『はじめの一歩』や『アオアシ』にも…スポーツ漫画に登場する“主人公の母親キャラ”たちの珠玉の名言の画像
ビッグコミックス『アオアシ』第6巻(小学館)

 スポーツ漫画は、情熱と挫折の果てに主人公が栄光を掴む物語がメインだ。カッコいい主人公を時には強く、時には優しく支える影の存在がある。それが主人公の母親だ。

 夢へひた走る主人公にそっと寄り添う母親キャラは、物語に深みを与えてくれる。戦いに疲れた我が子を癒したり、諦めそうな時にあえて怒ったり……主人公のかけがえのない力になってくれるのが彼女たちなのだ。

 今回は、スポーツ漫画における母親たちが語った名言を紹介しながら、その魅力に迫っていこう。

■「殴られなくなったら見に行くからさ」…『はじめの一歩』幕之内寛子

 ボクシング漫画の金字塔『はじめの一歩』(森川ジョージ氏)の主人公、幕之内一歩の母親・幕之内寛子は「いつも寄り添う」を体現したお母さんだ。亡き夫が遺した釣り船屋を切り盛りしながら、プロボクシングに打ちこむ一歩を支える姿は健気そのもの。「スポーツ漫画主人公の母親」の理想像といえよう。

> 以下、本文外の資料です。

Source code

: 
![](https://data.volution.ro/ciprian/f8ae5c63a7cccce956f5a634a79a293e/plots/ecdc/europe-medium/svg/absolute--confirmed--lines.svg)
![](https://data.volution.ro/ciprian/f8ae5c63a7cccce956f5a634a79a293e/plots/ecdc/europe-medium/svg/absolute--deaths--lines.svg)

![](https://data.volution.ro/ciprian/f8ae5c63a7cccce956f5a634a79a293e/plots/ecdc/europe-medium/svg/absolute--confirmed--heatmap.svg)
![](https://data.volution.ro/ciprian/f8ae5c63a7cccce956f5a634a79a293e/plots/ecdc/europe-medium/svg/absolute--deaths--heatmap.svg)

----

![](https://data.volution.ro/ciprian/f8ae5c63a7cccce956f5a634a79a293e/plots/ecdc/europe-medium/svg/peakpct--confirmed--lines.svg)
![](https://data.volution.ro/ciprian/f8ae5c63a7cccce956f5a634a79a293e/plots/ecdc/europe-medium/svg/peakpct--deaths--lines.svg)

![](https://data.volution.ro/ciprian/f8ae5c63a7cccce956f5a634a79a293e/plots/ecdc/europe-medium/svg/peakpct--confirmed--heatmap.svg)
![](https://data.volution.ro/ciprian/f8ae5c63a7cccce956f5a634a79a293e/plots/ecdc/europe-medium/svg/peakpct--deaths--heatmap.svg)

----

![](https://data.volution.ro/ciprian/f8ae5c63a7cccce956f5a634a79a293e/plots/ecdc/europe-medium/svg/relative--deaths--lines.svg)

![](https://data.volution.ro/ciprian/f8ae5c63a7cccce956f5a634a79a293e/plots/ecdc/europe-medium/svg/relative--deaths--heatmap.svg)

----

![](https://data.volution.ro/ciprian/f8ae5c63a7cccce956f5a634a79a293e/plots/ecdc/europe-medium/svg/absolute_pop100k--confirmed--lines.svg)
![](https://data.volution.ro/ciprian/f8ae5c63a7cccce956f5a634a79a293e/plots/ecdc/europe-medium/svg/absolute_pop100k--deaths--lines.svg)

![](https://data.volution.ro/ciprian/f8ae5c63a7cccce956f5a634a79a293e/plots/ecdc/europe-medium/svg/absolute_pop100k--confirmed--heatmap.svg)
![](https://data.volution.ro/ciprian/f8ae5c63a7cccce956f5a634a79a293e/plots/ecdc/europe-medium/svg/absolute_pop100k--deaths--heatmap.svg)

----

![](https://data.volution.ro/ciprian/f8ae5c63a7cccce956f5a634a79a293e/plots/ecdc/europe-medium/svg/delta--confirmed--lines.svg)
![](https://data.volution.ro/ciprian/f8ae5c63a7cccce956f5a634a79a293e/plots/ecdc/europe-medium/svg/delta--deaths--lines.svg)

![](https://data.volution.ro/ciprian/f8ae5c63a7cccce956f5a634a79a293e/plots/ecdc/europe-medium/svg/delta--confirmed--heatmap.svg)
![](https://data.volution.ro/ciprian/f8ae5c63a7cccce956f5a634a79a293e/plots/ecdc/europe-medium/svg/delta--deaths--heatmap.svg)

 そんな寛子だが、一歩がボクサーとして戦うことに複雑な気持ちを抱いている。一歩が東日本新人王1回戦に挑む第30話では、「今日は観にこれるの?」という一歩の言葉に「絶対殴られなくなったら観に行くからさ」と、返している。

 愛する息子が殴られる姿は見たくない。母親として当然の感情だ。しかし、息子が大好きなボクシングも否定したくない。母だからこその心のせめぎあいが“殴られなくなったら観に行く”という言葉になったのだろう。

 寛子の愛情の深さや、我が子への思いやりがよく伝わる名言である。ちなみに、当の一歩は「そんなのムリだよ……」と返していた。

■「勉強なんかに負けていいの!?」…『MAJOR』茂野桃子

 次は主人公・茂野吾郎の波乱万丈な野球人生を描いた名作『MAJOR』(満田拓也氏)から、茂野桃子を見てみよう。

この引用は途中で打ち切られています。